Stored entries
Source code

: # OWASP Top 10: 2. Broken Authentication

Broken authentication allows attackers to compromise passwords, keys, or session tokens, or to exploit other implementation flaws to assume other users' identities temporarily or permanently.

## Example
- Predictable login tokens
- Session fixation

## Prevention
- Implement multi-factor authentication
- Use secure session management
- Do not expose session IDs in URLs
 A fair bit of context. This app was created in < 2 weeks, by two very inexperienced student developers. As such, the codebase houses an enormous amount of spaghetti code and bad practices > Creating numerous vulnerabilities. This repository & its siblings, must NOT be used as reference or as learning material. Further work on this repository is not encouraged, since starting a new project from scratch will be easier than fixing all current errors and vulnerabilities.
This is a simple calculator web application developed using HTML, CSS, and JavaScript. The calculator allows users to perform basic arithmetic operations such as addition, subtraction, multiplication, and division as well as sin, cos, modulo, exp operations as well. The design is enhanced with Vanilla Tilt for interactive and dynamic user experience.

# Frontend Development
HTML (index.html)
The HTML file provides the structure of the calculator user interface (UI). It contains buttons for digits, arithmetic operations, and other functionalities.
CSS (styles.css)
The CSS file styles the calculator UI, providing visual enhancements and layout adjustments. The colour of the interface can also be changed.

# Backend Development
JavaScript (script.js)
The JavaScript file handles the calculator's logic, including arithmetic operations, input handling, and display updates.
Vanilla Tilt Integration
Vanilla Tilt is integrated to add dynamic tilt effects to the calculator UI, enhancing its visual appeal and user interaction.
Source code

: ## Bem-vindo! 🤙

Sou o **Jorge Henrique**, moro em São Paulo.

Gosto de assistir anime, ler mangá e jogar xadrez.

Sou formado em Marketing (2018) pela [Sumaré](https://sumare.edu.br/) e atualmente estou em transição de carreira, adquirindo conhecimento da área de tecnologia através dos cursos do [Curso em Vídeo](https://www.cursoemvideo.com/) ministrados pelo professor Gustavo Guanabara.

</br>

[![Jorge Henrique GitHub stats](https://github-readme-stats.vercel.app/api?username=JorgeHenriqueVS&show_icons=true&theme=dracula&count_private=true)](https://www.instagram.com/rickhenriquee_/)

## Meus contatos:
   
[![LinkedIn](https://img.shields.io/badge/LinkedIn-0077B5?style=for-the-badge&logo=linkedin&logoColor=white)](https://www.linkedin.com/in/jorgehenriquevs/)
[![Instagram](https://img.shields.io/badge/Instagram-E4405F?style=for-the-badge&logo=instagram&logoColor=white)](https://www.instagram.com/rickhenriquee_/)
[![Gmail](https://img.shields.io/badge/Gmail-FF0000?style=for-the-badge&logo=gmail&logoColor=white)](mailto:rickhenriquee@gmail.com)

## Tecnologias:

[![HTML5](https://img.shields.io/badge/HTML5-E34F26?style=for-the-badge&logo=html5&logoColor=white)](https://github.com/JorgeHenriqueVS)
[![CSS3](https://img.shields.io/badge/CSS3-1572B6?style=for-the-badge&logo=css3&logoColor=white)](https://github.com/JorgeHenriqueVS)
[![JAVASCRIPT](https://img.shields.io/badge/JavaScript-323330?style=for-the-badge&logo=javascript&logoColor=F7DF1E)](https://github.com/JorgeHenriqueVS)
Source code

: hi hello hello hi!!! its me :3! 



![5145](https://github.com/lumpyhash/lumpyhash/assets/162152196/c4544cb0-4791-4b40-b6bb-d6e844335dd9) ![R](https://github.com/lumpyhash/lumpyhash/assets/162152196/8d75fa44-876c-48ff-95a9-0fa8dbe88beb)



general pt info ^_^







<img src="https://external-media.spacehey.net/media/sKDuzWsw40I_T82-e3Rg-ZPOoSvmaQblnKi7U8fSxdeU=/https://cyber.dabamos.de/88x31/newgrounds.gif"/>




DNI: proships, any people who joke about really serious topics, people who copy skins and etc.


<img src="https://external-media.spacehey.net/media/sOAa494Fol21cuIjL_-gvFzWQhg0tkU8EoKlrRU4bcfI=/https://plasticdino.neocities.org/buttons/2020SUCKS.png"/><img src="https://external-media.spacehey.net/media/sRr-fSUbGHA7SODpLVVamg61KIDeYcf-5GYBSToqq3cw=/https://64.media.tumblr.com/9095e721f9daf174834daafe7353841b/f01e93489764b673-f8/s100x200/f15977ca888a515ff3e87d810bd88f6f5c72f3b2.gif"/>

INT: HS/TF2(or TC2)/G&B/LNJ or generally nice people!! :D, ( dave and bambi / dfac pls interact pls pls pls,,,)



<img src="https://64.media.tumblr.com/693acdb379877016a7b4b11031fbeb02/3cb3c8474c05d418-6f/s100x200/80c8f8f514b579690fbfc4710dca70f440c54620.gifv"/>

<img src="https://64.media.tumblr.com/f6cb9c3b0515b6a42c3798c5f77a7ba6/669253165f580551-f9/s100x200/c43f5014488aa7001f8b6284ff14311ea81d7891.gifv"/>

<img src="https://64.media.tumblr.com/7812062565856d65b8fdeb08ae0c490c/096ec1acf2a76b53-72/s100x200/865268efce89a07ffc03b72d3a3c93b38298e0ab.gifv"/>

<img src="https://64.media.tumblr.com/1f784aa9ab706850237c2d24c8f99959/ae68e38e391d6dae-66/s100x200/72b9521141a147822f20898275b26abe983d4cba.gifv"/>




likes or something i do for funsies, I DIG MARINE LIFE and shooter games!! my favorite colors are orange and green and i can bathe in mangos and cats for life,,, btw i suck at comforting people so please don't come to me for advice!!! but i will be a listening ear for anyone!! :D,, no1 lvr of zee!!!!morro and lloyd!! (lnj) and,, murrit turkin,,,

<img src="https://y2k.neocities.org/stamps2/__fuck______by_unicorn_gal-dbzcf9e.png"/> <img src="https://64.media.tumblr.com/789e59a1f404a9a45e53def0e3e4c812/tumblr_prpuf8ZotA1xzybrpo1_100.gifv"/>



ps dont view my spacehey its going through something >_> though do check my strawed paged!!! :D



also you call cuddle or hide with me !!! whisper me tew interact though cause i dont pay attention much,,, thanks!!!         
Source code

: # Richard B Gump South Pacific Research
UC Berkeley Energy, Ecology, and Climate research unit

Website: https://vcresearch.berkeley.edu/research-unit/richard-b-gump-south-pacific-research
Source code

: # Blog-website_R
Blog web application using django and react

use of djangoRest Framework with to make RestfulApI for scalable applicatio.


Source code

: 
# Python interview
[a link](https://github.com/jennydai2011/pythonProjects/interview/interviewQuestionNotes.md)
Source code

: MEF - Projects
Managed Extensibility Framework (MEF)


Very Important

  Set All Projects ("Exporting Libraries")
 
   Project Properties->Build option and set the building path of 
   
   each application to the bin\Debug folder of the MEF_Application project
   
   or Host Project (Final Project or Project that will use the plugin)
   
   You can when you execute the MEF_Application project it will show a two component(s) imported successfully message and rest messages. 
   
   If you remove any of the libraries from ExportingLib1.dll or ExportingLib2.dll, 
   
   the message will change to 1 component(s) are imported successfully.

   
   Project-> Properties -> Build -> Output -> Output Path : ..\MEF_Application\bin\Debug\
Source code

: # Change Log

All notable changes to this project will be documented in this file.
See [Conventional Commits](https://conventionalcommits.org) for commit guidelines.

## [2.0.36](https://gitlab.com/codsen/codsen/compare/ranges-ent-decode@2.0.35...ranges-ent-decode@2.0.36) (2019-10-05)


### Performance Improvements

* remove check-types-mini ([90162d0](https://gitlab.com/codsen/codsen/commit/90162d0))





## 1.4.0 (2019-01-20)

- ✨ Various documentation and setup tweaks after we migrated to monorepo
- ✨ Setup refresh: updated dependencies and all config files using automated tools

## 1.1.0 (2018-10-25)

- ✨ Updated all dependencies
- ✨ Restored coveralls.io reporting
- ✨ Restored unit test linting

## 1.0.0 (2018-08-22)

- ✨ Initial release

Work request — Restate each record word for word.

Response —
Source code

: # OWASP Top 10: 2. Broken Authentication

Broken authentication allows attackers to compromise passwords, keys, or session tokens, or to exploit other implementation flaws to assume other users' identities temporarily or permanently.

## Example
- Predictable login tokens
- Session fixation

## Prevention
- Implement multi-factor authentication
- Use secure session management
- Do not expose session IDs in URLs
 A fair bit of context. This app was created in < 2 weeks, by two very inexperienced student developers. As such, the codebase houses an enormous amount of spaghetti code and bad practices > Creating numerous vulnerabilities. This repository & its siblings, must NOT be used as reference or as learning material. Further work on this repository is not encouraged, since starting a new project from scratch will be easier than fixing all current errors and vulnerabilities.
This is a simple calculator web application developed using HTML, CSS, and JavaScript. The calculator allows users to perform basic arithmetic operations such as addition, subtraction, multiplication, and division as well as sin, cos, modulo, exp operations as well. The design is enhanced with Vanilla Tilt for interactive and dynamic user experience.

# Frontend Development
HTML (index.html)
The HTML file provides the structure of the calculator user interface (UI). It contains buttons for digits, arithmetic operations, and other functionalities.
CSS (styles.css)
The CSS file styles the calculator UI, providing visual enhancements and layout adjustments. The colour of the interface can also be changed.

# Backend Development
JavaScript (script.js)
The JavaScript file handles the calculator's logic, including arithmetic operations, input handling, and display updates.
Vanilla Tilt Integration
Vanilla Tilt is integrated to add dynamic tilt effects to the calculator UI, enhancing its visual appeal and user interaction.
Source code

: ## Bem-vindo! 🤙

Sou o **Jorge Henrique**, moro em São Paulo.

Gosto de assistir anime, ler mangá e jogar xadrez.

Sou formado em Marketing (2018) pela [Sumaré](https://sumare.edu.br/) e atualmente estou em transição de carreira, adquirindo conhecimento da área de tecnologia através dos cursos do [Curso em Vídeo](https://www.cursoemvideo.com/) ministrados pelo professor Gustavo Guanabara.

</br>

[![Jorge Henrique GitHub stats](https://github-readme-stats.vercel.app/api?username=JorgeHenriqueVS&show_icons=true&theme=dracula&count_private=true)](https://www.instagram.com/rickhenriquee_/)

## Meus contatos:
   
[![LinkedIn](https://img.shields.io/badge/LinkedIn-0077B5?style=for-the-badge&logo=linkedin&logoColor=white)](https://www.linkedin.com/in/jorgehenriquevs/)
[![Instagram](https://img.shields.io/badge/Instagram-E4405F?style=for-the-badge&logo=instagram&logoColor=white)](https://www.instagram.com/rickhenriquee_/)
[![Gmail](https://img.shields.io/badge/Gmail-FF0000?style=for-the-badge&logo=gmail&logoColor=white)](mailto:rickhenriquee@gmail.com)

## Tecnologias:

[![HTML5](https://img.shields.io/badge/HTML5-E34F26?style=for-the-badge&logo=html5&logoColor=white)](https://github.com/JorgeHenriqueVS)
[![CSS3](https://img.shields.io/badge/CSS3-1572B6?style=for-the-badge&logo=css3&logoColor=white)](https://github.com/JorgeHenriqueVS)
[![JAVASCRIPT](https://img.shields.io/badge/JavaScript-323330?style=for-the-badge&logo=javascript&logoColor=F7DF1E)](https://github.com/JorgeHenriqueVS)
Source code

: hi hello hello hi!!! its me :3! 



![5145](https://github.com/lumpyhash/lumpyhash/assets/162152196/c4544cb0-4791-4b40-b6bb-d6e844335dd9) ![R](https://github.com/lumpyhash/lumpyhash/assets/162152196/8d75fa44-876c-48ff-95a9-0fa8dbe88beb)



general pt info ^_^







<img src="https://external-media.spacehey.net/media/sKDuzWsw40I_T82-e3Rg-ZPOoSvmaQblnKi7U8fSxdeU=/https://cyber.dabamos.de/88x31/newgrounds.gif"/>




DNI: proships, any people who joke about really serious topics, people who copy skins and etc.


<img src="https://external-media.spacehey.net/media/sOAa494Fol21cuIjL_-gvFzWQhg0tkU8EoKlrRU4bcfI=/https://plasticdino.neocities.org/buttons/2020SUCKS.png"/><img src="https://external-media.spacehey.net/media/sRr-fSUbGHA7SODpLVVamg61KIDeYcf-5GYBSToqq3cw=/https://64.media.tumblr.com/9095e721f9daf174834daafe7353841b/f01e93489764b673-f8/s100x200/f15977ca888a515ff3e87d810bd88f6f5c72f3b2.gif"/>

INT: HS/TF2(or TC2)/G&B/LNJ or generally nice people!! :D, ( dave and bambi / dfac pls interact pls pls pls,,,)



<img src="https://64.media.tumblr.com/693acdb379877016a7b4b11031fbeb02/3cb3c8474c05d418-6f/s100x200/80c8f8f514b579690fbfc4710dca70f440c54620.gifv"/>

<img src="https://64.media.tumblr.com/f6cb9c3b0515b6a42c3798c5f77a7ba6/669253165f580551-f9/s100x200/c43f5014488aa7001f8b6284ff14311ea81d7891.gifv"/>

<img src="https://64.media.tumblr.com/7812062565856d65b8fdeb08ae0c490c/096ec1acf2a76b53-72/s100x200/865268efce89a07ffc03b72d3a3c93b38298e0ab.gifv"/>

<img src="https://64.media.tumblr.com/1f784aa9ab706850237c2d24c8f99959/ae68e38e391d6dae-66/s100x200/72b9521141a147822f20898275b26abe983d4cba.gifv"/>




likes or something i do for funsies, I DIG MARINE LIFE and shooter games!! my favorite colors are orange and green and i can bathe in mangos and cats for life,,, btw i suck at comforting people so please don't come to me for advice!!! but i will be a listening ear for anyone!! :D,, no1 lvr of zee!!!!morro and lloyd!! (lnj) and,, murrit turkin,,,

<img src="https://y2k.neocities.org/stamps2/__fuck______by_unicorn_gal-dbzcf9e.png"/> <img src="https://64.media.tumblr.com/789e59a1f404a9a45e53def0e3e4c812/tumblr_prpuf8ZotA1xzybrpo1_100.gifv"/>



ps dont view my spacehey its going through something >_> though do check my strawed paged!!! :D



also you call cuddle or hide with me !!! whisper me tew interact though cause i dont pay attention much,,, thanks!!!         
Source code

: # Richard B Gump South Pacific Research
UC Berkeley Energy, Ecology, and Climate research unit

Website: https://vcresearch.berkeley.edu/research-unit/richard-b-gump-south-pacific-research
Source code

: # Blog-website_R
Blog web application using django and react

use of djangoRest Framework with to make RestfulApI for scalable applicatio.


Source code

: 
# Python interview
[a link](https://github.com/jennydai2011/pythonProjects/interview/interviewQuestionNotes.md)
Source code

: MEF - Projects
Managed Extensibility Framework (MEF)


Very Important

  Set All Projects ("Exporting Libraries")
 
   Project Properties->Build option and set the building path of 
   
   each application to the bin\Debug folder of the MEF_Application project
   
   or Host Project (Final Project or Project that will use the plugin)
   
   You can when you execute the MEF_Application project it will show a two component(s) imported successfully message and rest messages. 
   
   If you remove any of the libraries from ExportingLib1.dll or ExportingLib2.dll, 
   
   the message will change to 1 component(s) are imported successfully.

   
   Project-> Properties -> Build -> Output -> Output Path : ..\MEF_Application\bin\Debug\
Source code

: # Change Log

All notable changes to this project will be documented in this file.
See [Conventional Commits](https://conventionalcommits.org) for commit guidelines.

## [2.0.36](https://gitlab.com/codsen/codsen/compare/ranges-ent-decode@2.0.35...ranges-ent-decode@2.0.36) (2019-10-05)


### Performance Improvements

* remove check-types-mini ([90162d0](https://gitlab.com/codsen/codsen/commit/90162d0))





## 1.4.0 (2019-01-20)

- ✨ Various documentation and setup tweaks after we migrated to monorepo
- ✨ Setup refresh: updated dependencies and all config files using automated tools

## 1.1.0 (2018-10-25)

- ✨ Updated all dependencies
- ✨ Restored coveralls.io reporting
- ✨ Restored unit test linting

## 1.0.0 (2018-08-22)

- ✨ Initial release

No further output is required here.